Lithotripsy is a non-invasive procedure involving the physical destruction of hardened masses like kidney stones, bezoars or gallstones. The term is derived from the Greek words meaning "breaking (or pulverizing) stones" (litho- + τρίψω [tripso]).

Uses 
Lithotripsy is a non-invasive procedure used to break up hardened masses like kidney stones, bezoars or gallstones.

Contraindications 
"Commonly cited absolute contraindications to SWL include pregnancy, coagulopathy or use of platelet aggregation inhibitors, aortic aneurysms, severe untreated hypertension, and untreated urinary tract infections."

Techniques
 Extracorporeal shock wave therapy
 Intracorporeal (endoscopic lithotripsy): 
 Laser lithotripsy : effective for larger stones (> 2 cm) with good stone-free and complication rates.
 Electrohydraulic lithotripsy
 Mechanical lithotripsy
 Ultrasonic lithotripsy : safer for small stones (<10 mm)

History
Surgery was the only method to remove stones too large to pass until French surgeon and urologist Jean Civiale in 1832 invented a surgical instrument (the lithotrite) to crush stones inside the bladder without having to open the abdomen. To remove a calculus, Civiale inserted his instrument through the urethra and bored holes in the stone. Afterwards, he crushed it with the same instrument and aspirated the resulting fragments or let them flow normally with urine.

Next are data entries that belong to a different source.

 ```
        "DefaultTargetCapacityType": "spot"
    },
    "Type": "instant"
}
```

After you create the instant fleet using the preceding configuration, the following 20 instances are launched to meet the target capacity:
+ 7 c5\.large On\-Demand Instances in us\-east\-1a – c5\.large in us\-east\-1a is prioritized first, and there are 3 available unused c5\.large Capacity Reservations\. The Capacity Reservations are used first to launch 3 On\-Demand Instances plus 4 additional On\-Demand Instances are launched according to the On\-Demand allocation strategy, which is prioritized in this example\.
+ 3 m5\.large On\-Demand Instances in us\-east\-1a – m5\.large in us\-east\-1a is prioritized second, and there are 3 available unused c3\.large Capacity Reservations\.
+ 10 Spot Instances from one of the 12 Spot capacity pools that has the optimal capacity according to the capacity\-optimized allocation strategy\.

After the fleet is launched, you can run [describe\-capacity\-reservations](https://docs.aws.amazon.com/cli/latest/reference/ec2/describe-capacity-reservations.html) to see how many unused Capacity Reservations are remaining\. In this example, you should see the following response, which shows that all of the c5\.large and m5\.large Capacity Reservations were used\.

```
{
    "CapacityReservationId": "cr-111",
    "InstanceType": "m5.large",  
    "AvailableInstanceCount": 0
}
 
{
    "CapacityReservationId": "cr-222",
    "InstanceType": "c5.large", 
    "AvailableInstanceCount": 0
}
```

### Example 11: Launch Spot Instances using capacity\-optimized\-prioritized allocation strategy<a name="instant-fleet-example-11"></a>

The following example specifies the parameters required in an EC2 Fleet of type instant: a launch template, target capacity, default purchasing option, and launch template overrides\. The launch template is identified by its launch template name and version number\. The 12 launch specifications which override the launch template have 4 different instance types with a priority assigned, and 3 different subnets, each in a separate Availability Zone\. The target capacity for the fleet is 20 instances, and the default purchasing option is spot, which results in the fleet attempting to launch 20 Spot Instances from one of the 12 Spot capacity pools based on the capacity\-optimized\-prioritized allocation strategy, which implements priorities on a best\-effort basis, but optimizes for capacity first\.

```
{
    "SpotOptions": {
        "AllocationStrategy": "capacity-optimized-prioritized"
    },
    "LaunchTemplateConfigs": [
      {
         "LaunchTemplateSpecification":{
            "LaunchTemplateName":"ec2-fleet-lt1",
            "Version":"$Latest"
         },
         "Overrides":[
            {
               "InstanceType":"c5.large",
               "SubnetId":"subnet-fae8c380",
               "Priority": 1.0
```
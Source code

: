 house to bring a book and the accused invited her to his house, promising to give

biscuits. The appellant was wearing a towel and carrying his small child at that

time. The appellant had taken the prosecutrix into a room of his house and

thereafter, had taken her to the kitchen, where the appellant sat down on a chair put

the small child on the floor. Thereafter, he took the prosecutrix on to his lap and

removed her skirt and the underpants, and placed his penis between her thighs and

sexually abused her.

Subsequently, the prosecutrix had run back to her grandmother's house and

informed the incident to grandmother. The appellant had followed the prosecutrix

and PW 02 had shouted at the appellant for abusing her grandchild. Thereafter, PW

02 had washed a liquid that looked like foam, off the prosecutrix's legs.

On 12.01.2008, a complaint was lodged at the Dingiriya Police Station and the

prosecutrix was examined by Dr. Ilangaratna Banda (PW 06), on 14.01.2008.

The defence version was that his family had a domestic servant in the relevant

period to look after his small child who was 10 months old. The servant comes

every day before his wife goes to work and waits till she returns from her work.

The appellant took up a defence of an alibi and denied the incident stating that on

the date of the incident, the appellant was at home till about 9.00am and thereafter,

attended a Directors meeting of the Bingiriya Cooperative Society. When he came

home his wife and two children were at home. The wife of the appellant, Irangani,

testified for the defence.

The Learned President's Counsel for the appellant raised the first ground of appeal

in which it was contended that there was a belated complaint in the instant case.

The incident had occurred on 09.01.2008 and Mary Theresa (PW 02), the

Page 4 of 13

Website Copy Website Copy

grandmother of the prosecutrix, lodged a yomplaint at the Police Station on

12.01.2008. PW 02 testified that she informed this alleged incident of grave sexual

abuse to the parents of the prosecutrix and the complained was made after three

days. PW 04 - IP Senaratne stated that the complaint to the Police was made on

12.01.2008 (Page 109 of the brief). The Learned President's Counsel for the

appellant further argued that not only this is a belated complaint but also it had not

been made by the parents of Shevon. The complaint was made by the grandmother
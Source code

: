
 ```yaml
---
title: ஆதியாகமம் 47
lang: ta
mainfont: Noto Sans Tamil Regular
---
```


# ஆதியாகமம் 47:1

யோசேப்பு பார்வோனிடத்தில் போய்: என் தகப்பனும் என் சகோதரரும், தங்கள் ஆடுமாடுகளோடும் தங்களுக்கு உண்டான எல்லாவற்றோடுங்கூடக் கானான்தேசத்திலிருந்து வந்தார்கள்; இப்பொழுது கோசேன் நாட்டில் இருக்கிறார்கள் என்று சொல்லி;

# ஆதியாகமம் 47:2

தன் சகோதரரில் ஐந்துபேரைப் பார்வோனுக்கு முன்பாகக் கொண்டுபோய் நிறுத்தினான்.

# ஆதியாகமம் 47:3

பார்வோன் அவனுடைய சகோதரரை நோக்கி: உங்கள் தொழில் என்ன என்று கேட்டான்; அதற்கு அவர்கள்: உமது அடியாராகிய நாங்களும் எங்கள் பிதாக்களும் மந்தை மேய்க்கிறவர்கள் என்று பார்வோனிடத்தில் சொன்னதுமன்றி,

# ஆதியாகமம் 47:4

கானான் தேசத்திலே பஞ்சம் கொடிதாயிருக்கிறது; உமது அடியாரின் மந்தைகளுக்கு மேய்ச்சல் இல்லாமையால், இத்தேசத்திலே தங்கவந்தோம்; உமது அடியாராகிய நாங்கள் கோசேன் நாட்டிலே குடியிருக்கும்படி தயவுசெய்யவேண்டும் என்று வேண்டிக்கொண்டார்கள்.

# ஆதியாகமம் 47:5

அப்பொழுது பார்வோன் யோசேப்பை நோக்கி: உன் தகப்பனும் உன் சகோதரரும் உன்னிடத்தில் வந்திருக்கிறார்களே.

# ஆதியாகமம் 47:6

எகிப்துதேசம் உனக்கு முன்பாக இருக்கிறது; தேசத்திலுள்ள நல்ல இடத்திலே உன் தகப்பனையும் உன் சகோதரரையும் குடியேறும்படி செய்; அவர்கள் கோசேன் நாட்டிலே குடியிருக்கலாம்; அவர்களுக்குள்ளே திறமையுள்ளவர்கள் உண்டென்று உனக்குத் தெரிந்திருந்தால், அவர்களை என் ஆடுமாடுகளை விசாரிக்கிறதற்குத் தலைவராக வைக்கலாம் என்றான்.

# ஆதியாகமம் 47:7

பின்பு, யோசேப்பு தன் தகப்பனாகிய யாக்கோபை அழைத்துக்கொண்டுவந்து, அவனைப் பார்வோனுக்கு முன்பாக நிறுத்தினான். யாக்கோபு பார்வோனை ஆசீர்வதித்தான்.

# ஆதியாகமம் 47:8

Lithotripsy replaced using lithotrites as the most common treatment beginning in the mid 1980s.  In extracorporeal shock wave lithotripsy (ESWL), external shockwaves are focused at the stone to pulverize it. Ureteroscopic methods use a rigid or flexible scope to reach the stone and direct mechanical or light energy at it. Endoscopy can use lasers as well as other modes of energy delivery: ultrasound or electrohydraulics.

ESWL was first used on kidney stones in 1980. It is also applied to gallstones and pancreatic stones. External shockwaves are focused and pulverize the stone which is located by imaging. The first shockwave lithotriptor approved for human use was the Dornier HM3 (human model 3) derived from a device used for testing aerospace parts. Second generation devices used piezoelectricity or electromagnetism generators. American Urological Association guidelines consider ESWL a potential primary treatment for stones between 4 mm and 2 cm.

Electrohydraulic lithotripsy is an industrial technique for fragmenting rocks by using electrodes to create shockwaves. It was applied to bile duct stones in 1975. It can damage tissue and is mostly used in biliary tract specialty centers. Pneumatic mechanical devices have been used with endoscopes, commonly for large and hard stones.

Laser lithotripsy was introduced in the 1980s. Pulsed dye lasers emit 504 nm (cyan-colored) light that is delivered to the stone by optical fibers through a scope. Holmium:YAG lasers were developed more recently and produce smaller fragments.